In linea con questa visione, Brendan Becht, direttore del locale di cucina giapponese e sake bar nel centro di Milano Zazà Ramen, ha ormai da anni intrapreso un percorso di ibridazione tra il concetto di cena al ristorante e di mostra in galleria. Due volte all’anno, infatti, le pareti bianche del suo locale si trasformano in tele al servizio di un nuovo artista, che nei successivi sei mesi diventa protagonista di un’opera site-specific a tutti gli effetti.
Con totale libertà di espressione, creativi italiani e internazionali interpretano lo spazio attraverso i propri occhi costruendo un ambiente ogni volta diverso ma sempre in armonia con l’atmosfera del locale. Un’idea di coabitazione tra pratiche espressive che mira non soltanto alla percezione visiva puramente estetica, ma anche al principio di avvicinamento all’arte in maniera semplice e aperta.
A inizio maggio, ha così inaugurato il nuovo progetto di Zazà Ramen, questa volta affidato a Nathalie du Pasquier la realizzazione dell’opera Intercity, pensata in collaborazione con la galleria APALAZZOGALLERY di Brescia, spazio dove l’artista ha recentemente tenuto la sua mostra personale Fermata sospesa.
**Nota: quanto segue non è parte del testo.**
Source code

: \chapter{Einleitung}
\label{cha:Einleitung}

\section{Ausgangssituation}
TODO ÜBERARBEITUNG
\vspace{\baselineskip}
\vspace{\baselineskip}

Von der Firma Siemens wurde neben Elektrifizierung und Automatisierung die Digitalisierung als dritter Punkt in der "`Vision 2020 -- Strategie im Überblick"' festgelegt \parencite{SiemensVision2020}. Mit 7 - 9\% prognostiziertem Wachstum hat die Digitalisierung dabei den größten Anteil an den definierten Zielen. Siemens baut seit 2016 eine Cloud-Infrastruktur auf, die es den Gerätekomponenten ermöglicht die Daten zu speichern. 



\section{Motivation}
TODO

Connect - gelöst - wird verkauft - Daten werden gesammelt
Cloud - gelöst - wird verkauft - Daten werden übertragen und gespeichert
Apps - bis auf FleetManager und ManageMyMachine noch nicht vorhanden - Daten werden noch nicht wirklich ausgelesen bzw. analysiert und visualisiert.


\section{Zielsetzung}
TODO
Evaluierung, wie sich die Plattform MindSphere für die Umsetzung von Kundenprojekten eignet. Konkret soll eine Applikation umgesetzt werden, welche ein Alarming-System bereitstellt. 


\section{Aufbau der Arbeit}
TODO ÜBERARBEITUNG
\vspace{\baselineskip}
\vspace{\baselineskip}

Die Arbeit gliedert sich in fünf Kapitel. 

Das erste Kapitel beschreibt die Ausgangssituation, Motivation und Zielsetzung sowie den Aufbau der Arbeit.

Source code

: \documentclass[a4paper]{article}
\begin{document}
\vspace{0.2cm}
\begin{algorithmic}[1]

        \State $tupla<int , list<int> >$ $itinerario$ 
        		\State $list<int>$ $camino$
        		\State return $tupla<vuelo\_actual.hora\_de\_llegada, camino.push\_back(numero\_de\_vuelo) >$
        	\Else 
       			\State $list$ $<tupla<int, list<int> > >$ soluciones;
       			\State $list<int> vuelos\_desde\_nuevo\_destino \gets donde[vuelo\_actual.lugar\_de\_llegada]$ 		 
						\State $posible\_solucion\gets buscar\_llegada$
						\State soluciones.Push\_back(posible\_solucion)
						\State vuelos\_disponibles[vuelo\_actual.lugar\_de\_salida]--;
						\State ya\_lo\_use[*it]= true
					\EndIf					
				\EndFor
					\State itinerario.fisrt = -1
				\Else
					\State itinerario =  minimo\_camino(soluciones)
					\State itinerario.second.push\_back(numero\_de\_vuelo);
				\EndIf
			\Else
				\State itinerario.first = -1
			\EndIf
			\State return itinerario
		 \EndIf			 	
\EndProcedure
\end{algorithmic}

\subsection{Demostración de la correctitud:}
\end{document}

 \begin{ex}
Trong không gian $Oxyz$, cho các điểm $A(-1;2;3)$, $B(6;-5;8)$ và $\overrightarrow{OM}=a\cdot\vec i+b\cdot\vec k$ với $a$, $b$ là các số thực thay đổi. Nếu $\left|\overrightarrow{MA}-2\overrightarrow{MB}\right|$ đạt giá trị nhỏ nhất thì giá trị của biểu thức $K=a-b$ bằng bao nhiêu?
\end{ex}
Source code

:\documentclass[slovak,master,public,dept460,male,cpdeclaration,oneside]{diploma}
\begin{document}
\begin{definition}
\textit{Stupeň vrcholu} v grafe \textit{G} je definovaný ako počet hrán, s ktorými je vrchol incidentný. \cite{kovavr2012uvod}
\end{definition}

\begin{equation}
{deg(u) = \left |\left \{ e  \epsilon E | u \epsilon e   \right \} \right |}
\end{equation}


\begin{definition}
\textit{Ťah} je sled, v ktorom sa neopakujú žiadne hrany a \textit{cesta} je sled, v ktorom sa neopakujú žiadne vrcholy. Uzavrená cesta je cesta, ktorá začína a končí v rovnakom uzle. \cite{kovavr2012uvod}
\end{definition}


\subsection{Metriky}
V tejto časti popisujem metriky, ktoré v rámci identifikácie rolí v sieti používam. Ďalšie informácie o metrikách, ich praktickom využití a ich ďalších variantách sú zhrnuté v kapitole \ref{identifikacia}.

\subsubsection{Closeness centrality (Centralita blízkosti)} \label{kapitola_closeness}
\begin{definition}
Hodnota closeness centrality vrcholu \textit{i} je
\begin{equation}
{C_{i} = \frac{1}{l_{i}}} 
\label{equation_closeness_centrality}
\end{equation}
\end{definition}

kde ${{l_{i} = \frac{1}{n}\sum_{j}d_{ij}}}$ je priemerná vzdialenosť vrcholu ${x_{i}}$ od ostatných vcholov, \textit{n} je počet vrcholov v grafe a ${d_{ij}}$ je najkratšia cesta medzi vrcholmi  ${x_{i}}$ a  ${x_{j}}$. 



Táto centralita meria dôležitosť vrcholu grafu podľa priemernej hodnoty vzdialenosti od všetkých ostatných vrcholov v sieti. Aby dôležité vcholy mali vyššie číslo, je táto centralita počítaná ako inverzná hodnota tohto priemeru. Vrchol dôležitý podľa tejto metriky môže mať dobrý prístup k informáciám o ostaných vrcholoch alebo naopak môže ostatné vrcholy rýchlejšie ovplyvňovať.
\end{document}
Nathalie nasce a Bordeaux ma vive da più di quarant’anni a Milano, città dove diventa uno dei membri fondatori del gruppo Memphis, fondamentale collettivo che abbraccia il design postmoderno. La pittura è tra i suoi linguaggi principali, senza sovrastrutture iper-concettuali ma con uno spirito di creazione spontaneo e unico.
In Intercity geometrie e toni caldi, dal borgogna al rosa tenue, si alternano sulle pareti estendendosi fino all’arco centrale, che per la prima volta si tinge di un rosso intenso. Il dipinto si presenta come una sorta di paesaggio astratto visto dal lungo finestrino di un treno velocissimo: da qui il titolo scelto.
Ne parla così il testo critico di Irene Sofia Comi: “Le pennellate che compongono la fascia centrale di Intercity sono inscritte in un rettangolo dai tratti spessi e neri, che sembrano mimare la funzione di una cornice. Benché questi elementi ci sembrino vagamente riconoscibili, sono invece per l’artista “cose inesistenti”. Stiamo guardando fuori dal finestrino di un treno che corre a tutta velocità? Sono immagini di un sogno? O forse pure astrazioni? Non è importante definirlo con certezza poiché ciò che vediamo è spazio dipinto, reale e mentale insieme. Al centro di questa esperienza di visione vi è infatti il principio stesso di rielaborazione della realtà, che avviene quando memorie personali e stimoli visivi esterni si mischiano tra loro”.
Tra gli artisti precedentemente coinvolti da Brendan ci sono David Tremlett, Michele Lomardelli e Hermann Bergamelli, le cui opere spiccano ancora all’interno del locale come un segno inciso del loro passaggio, che definisce insieme agli altri la memoria di un importante percorso progettuale.